This is the update to that January blog.
Nine months ago I had no idea where my feet would take me. I had no idea at the time I had it in me to start somewhere and finish over twenty-six miles later. I ran a marathon, and I was right Jim Lampman totally ran me through it.
In the winter I just went to the gym almost every night after work, I would just try to run 10% of a marathon, less than three miles. Then I just tried to run a 5k every time, 3.2 miles. Then a little more. I signed up for a St. Patrick's Day 5k at my sister's house in Carolina. Then a 10k in April near Bethesda. Then a half-marathon in CT to visit my brother in June.
Yesterday I ran a marathon in Rochester.
When I decided to sign-up I contacted people to support me. Bunny sent me a desk calendar training plan which was amazing and the best gift I have ever gotten, I teared up when I opened it because she put so much heart into it. I told Jim about the plan and he offered to run with me, which I was hoping he would do. He is now more or less the go-to guy for getting through your fist marathon. He made sure I drank, kept my sugar up, gave me electrolyte capsules, kept pace and even - sang.
It hurt, I was slow and consistent without any injuries or drama. I didn't kill myself, instead now I just want to run another to see if I can improve. I was nervous, didn't sleep, couldn't eat breakfast and now I want to know how I'd run after more than nine months of training and sleep.
After all, I do have a slightly addictive personality, hence the spreading ink on my body.

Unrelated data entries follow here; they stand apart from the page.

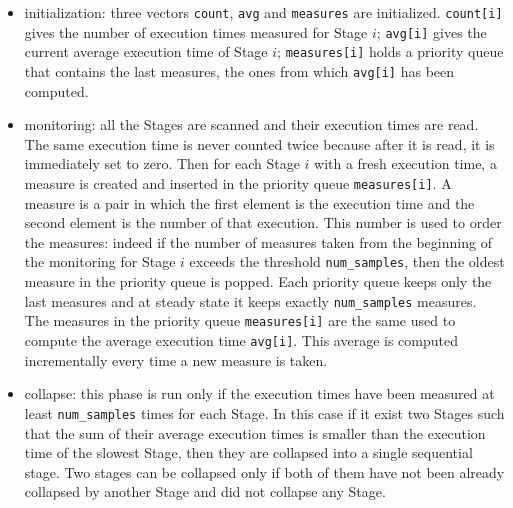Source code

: \documentclass[12pt]{article}
\begin{document}
\begin{itemize}
\item initialization: three vectors \texttt{count}, \texttt{avg} and \texttt{measures} are initialized. \texttt{count[i]} gives the number of execution times measured for Stage $i$; \texttt{avg[i]} gives the current average execution time of Stage $i$; \texttt{measures[i]} holds a priority queue that contains the last measures, the ones from which \texttt{avg[i]} has been computed. 
\item monitoring: all the Stages are scanned and their execution times are read. The same execution time is never counted twice because after it is read, it is immediately set to zero. Then for each Stage $i$ with a fresh execution time, a measure is created and inserted in the priority queue \texttt{measures[i]}. A measure is a pair in which the first element is the execution time and the second element is the number of that execution. This number is used to order the measures: indeed if the number of measures taken from the beginning of the monitoring for Stage $i$ exceeds the threshold \texttt{num\_samples}, then the oldest measure in the priority queue is popped. Each priority queue keeps only the last measures and at steady state it keeps exactly \texttt{num\_samples} measures. The measures in the priority queue \texttt{measures[i]} are the same used to compute the average execution time \texttt{avg[i]}. This average is computed incrementally every time a new measure is taken. 
\item collapse: this phase is run only if the execution times have been measured at least \texttt{num\_samples} times for each Stage. In this case if it exist two Stages such that the sum of their average execution times is smaller than the execution time of the slowest Stage, then they are collapsed into a single sequential stage. Two stages can be collapsed only if both of them have not been already collapsed by another Stage and did not collapse any Stage.
\end{itemize}
\end{document}
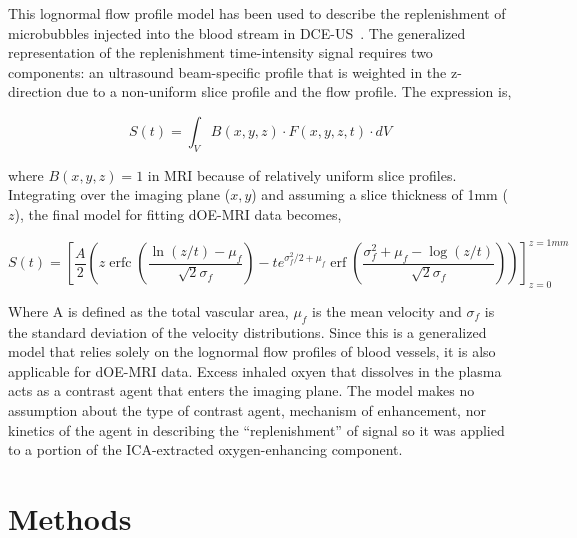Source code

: This lognormal flow profile model has been used to describe the replenishment of microbubbles injected into the blood stream in \acs{DCE-US}~\cite{Hudson:2009jv}.
The generalized representation of the replenishment time-intensity signal requires two components: an ultrasound beam-specific profile that is weighted in the z-direction due to a non-uniform slice profile and the flow profile. 
The expression is,

\begin{equation}
S(t) = \int_{V} B(x,y,z) \cdot F(x,y,z,t) \cdot dV
\end{equation}

where $B(x,y,z) = 1$ in MRI because of relatively uniform slice profiles. 
Integrating over the imaging plane ($x,y$) and assuming a slice thickness of 1mm ($z$), the final model for fitting \acs{dOE-MRI} data becomes,

\begin{equation}
S(t)= \left[\frac{A}{2}\left(z \operatorname{erfc}\left(\frac{\ln \left(z/t\right)-\mu_f}{\sqrt{2} \sigma_f}\right)-t e^{\sigma_f^{2} / 2+\mu_f} \operatorname{erf}\left(\frac{\sigma_f^{2}+\mu_f-\log \left(z/t\right)}{\sqrt{2} \sigma_f}\right)\right)\right]_{z=0}^{z=1mm}
\label{lognormalFitEquation}
\end{equation}

Where A is defined as the total vascular area, $\mu_f$ is the mean velocity and $\sigma_f$ is the standard deviation of the velocity distributions. 
Since this is a generalized model that relies solely on the lognormal flow profiles of blood vessels, it is also applicable for \acs{dOE-MRI} data.
Excess inhaled oxyen that dissolves in the plasma acts as a contrast agent that enters the imaging plane.
The model makes no assumption about the type of contrast agent, mechanism of enhancement, nor kinetics of the agent in describing the ``replenishment'' of signal so it was applied to a portion of the ICA-extracted oxygen-enhancing component.

\section{Methods}
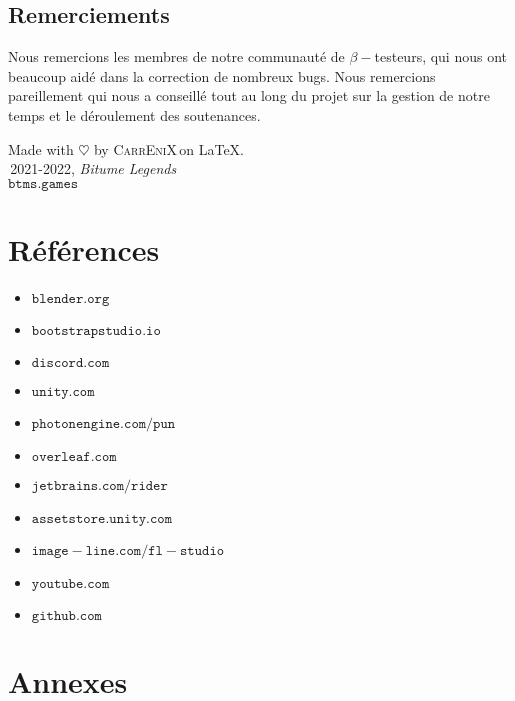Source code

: \documentclass[a4paper,12pt]{article}
\newcommand{\btmlgs}{\textsl{Bitume Legends}}
\newcommand{\CEX}{\textsc{CarrEniX}}
\newcommand{\SITE}{\(\mathtt{btms.games}\)}
\begin{document}
    \subsection{Remerciements}
        Nous remercions les membres de notre communauté de \(\beta-\)testeurs, qui nous ont beaucoup aidé dans la
        correction de nombreux bugs. Nous remercions pareillement  qui nous a conseillé tout au long du projet sur la gestion de notre temps et le déroulement des soutenances.
    
    
    \begin{center}
        Made with $\heartsuit$ by \CEX\,on \LaTeX.\\
        \textcopyright\,2021-2022, \btmlgs\\
        \SITE
    \end{center}

    
    
\section*{Références}
        \begin{itemize}
            \item \(\mathtt{blender.org}\)
            \item \(\mathtt{bootstrapstudio.io}\)
            \item \(\mathtt{discord.com}\)
            \item \(\mathtt{unity.com}\)
            \item \(\mathtt{photonengine.com/pun}\)
            \item \(\mathtt{overleaf.com}\)
            \item \(\mathtt{jetbrains.com/rider}\)
            \item \(\mathtt{assetstore.unity.com}\)
            \item \(\mathtt{image-line.com/fl-studio}\)
            \item \(\mathtt{youtube.com}\)
            \item \(\mathtt{github.com}\)
        \end{itemize}

    \clearpage
    \section*{Annexes}
        \listoftables
        \listoffigures
\end{document}
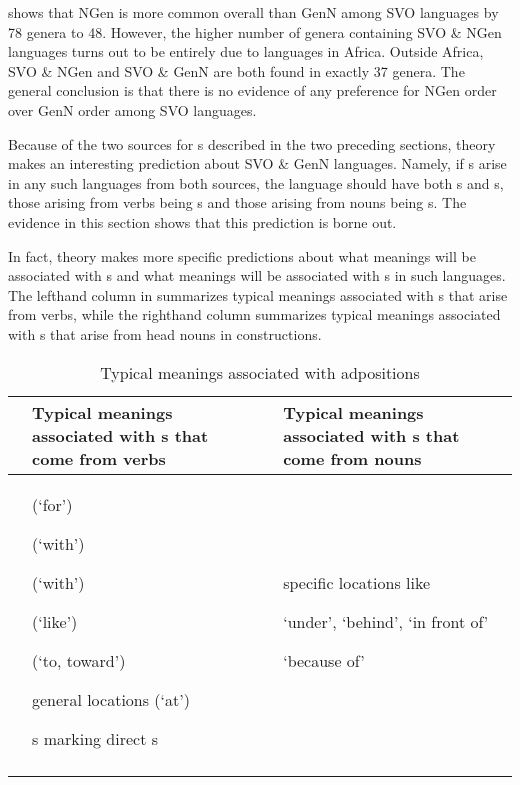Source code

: \documentclass[output=paper]{langsci/langscibook}
\begin{document}
 shows that NGen is more common overall than GenN among SVO languages by 78 genera to 48. However, the higher number of genera containing SVO \& NGen languages turns out to be entirely due to languages in Africa. Outside Africa, SVO \& NGen and SVO \& GenN are both found in exactly 37 genera. The general conclusion is that there is no evidence of any preference for NGen order over GenN order among SVO languages.

Because of the two  sources for s described in the two preceding sections,  theory makes an interesting prediction about SVO \& GenN languages. Namely, if s arise in any such languages from both  sources, the language should have both s and s, those arising from verbs being s and those arising from nouns being s. The evidence in this section shows \largerpage that this prediction is borne out.

In fact,  theory makes more specific predictions about what meanings will be associated with s and what meanings will be associated with s in such languages. The lefthand column in  summarizes typical meanings associated with s that arise from verbs, while the righthand column summarizes typical meanings associated with s that arise from head nouns in  constructions.

\begin{table}
\caption{Typical meanings associated with adpositions} 
\label{extab:dryer:10}
\begin{tabularx}{\textwidth}{lXlQ}
\lsptoprule
\bfseries & \bfseries Typical meanings associated with s that come from verbs & \bfseries & \bfseries Typical meanings associated with s that come from nouns\\
\midrule 
 & { (‘for’)}

{ (‘with’)}

{ (‘with’)}

{ (‘like’)}

{ (‘to, toward’)}

{general locations (‘at’)}

s marking direct s &  & {specific locations like}

{‘under’, ‘behind’, ‘in front of’}

‘because of’\\
\lspbottomrule
\end{tabularx}
\end{table}
\end{document}
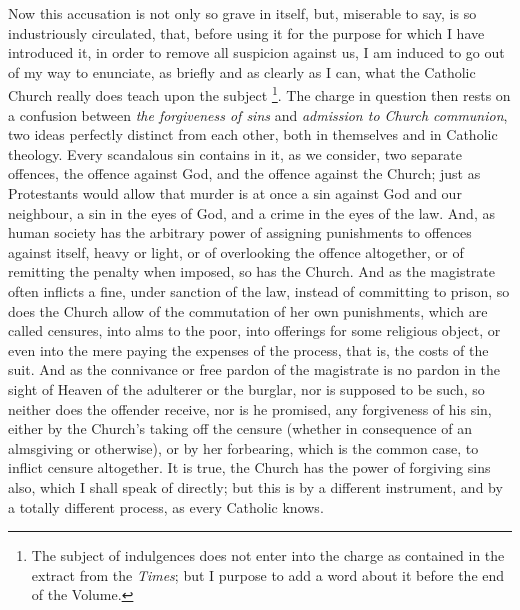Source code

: Now this accusation is not only so grave in itself,
but, miserable to say, is so industriously circulated,
that, before using it for the purpose for which I have
introduced it, in order to remove all suspicion against
us, I am induced to go out of my way to enunciate, as
briefly and as clearly as I can, what the Catholic Church
really does teach upon the subject \footnote{The subject of indulgences does
not enter into the charge as contained in the extract
from the \emph{Times}; but I purpose to add a word
about it before the end of the Volume.}. The charge in question then
rests on a confusion between \emph{the forgiveness of sins}
and \emph{admission to Church communion}, two ideas
perfectly distinct from each other, both in themselves
and in Catholic theology. Every scandalous sin contains
in it, as we consider, two separate offences, the offence
against God, and the offence against the Church; just as
Protestants would allow that murder is at once a sin
against God and our neighbour, a sin in the eyes of God,
and a crime in the eyes of the law. And, as human society
has the arbitrary power of assigning punishments to
offences against itself, heavy or light, or of
overlooking the offence altogether, or of remitting the
penalty when imposed, so has the Church. And as the
magistrate often inflicts a fine, under sanction of the
law, instead of committing to prison, so does the Church
allow of the commutation of her own punishments, which
are called censures, into alms to the poor, into
offerings for some religious object, or even into the
mere paying the expenses of the process, that is, the
costs of the suit. And as the connivance or free pardon
of the magistrate is no pardon in the sight of Heaven of
the adulterer or the burglar, nor is supposed to be such,
so neither does the offender receive, nor is he promised,
any forgiveness of his sin, either by the Church's taking
off the censure (whether in consequence of an almsgiving
or otherwise), or by her forbearing, which is the common
case, to inflict censure altogether. It is true, the
Church has the power of forgiving sins also, which I
shall speak of directly; but this is by a different
instrument, and by a totally different process, as every
Catholic knows.

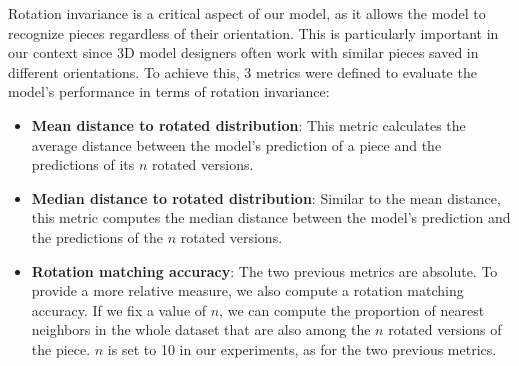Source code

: Rotation invariance is a critical aspect of our model, as it allows the model to recognize pieces regardless of their orientation. This is particularly important in our context since 3D model designers often work with similar pieces saved in different orientations. To achieve this, 3 metrics were defined to evaluate the model's performance in terms of rotation invariance:
\begin{itemize}
    \item \textbf{Mean distance to rotated distribution}: This metric calculates the average distance between the model's prediction of a piece and the predictions of its $n$ rotated versions. 
    \item \textbf{Median distance to rotated distribution}: Similar to the mean distance, this metric computes the median distance between the model's prediction and the predictions of the $n$ rotated versions.
    \item \textbf{Rotation matching accuracy}: The two previous metrics are absolute. To provide a more relative measure, we also compute a rotation matching accuracy. If we fix a value of $n$, we can compute the proportion of nearest neighbors in the whole dataset that are also among the $n$ rotated versions of the piece. $n$ is set to 10 in our experiments, as for the two previous metrics.
\end{itemize}


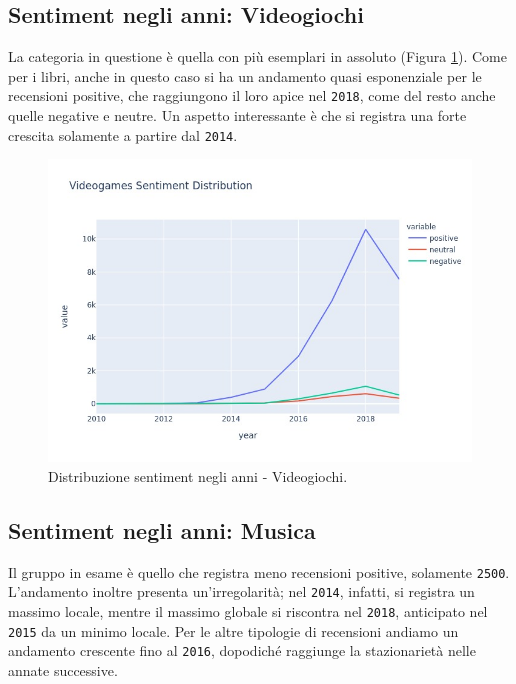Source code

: 			\subsection{Sentiment negli anni: Videogiochi}
				La categoria in questione è quella con più esemplari in assoluto (Figura \ref{fig:sent_year_videogames}). Come per i libri, anche in questo caso si ha un andamento quasi esponenziale per le recensioni positive, che raggiungono il loro apice nel \verb|2018|, come del resto anche quelle negative e neutre. Un aspetto interessante è che si registra una forte crescita solamente a partire dal \verb|2014|.
				
			\begin{figure} [h]
				\includegraphics[width=\textwidth]{Figure/sent_year_videogames}
				\caption{Distribuzione sentiment negli anni - Videogiochi.}
				\label{fig:sent_year_videogames}
			\end{figure}
		
		
			\subsection{Sentiment negli anni: Musica}
				Il gruppo in esame è quello che registra meno recensioni positive, solamente \verb|2500|. L'andamento inoltre presenta un'irregolarità; nel \verb|2014|, infatti, si registra un massimo locale, mentre il massimo globale si riscontra nel \verb|2018|, anticipato nel \verb|2015| da un minimo locale. Per le altre tipologie di recensioni andiamo un andamento crescente fino al \verb|2016|, dopodiché raggiunge la stazionarietà nelle annate successive.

I think back to the fist time I took the road in Bethesda and how it became a ritual of running through town at night with my thoughts and music, waving at the people who came to expect me passing by. My roommates cheered me on and called me inspiring, I don't think they know how much that helped me into my shoes and out the door.
And the sleep! The glorious sleep from pure exhaustion after a wicked long run was better than any ambien. Running was curing my insomnia, relieving my stress and - making me feel not guilty for peanut butter. It was also the best people watching ever - a lunch time run around the national monuments by the cherry blossoms was a thrill.
Each year my life changes dramatically. There are lows and there are highs. I can say with total clarity the last 365 days have been an absolute high. A year ago today I went and looked at a room on Del Ray with some girls I didn't know. I decided to move to Bethesda. In the last year from that point I found a home and amazing friends, worked on Cap Hill, travelled far, kept a blog, started law school and slowly turned into a "runner."
Never, ever ever EVER underestimate the power of 365 days. Just love it and live each one.
I miss home, I miss my girls, I miss my long runs through the District, but I want to see what kind of magic I can work here in Albany and I will not take any day for granted.
I'm also gonna try to get another half-marathon in before the holidays.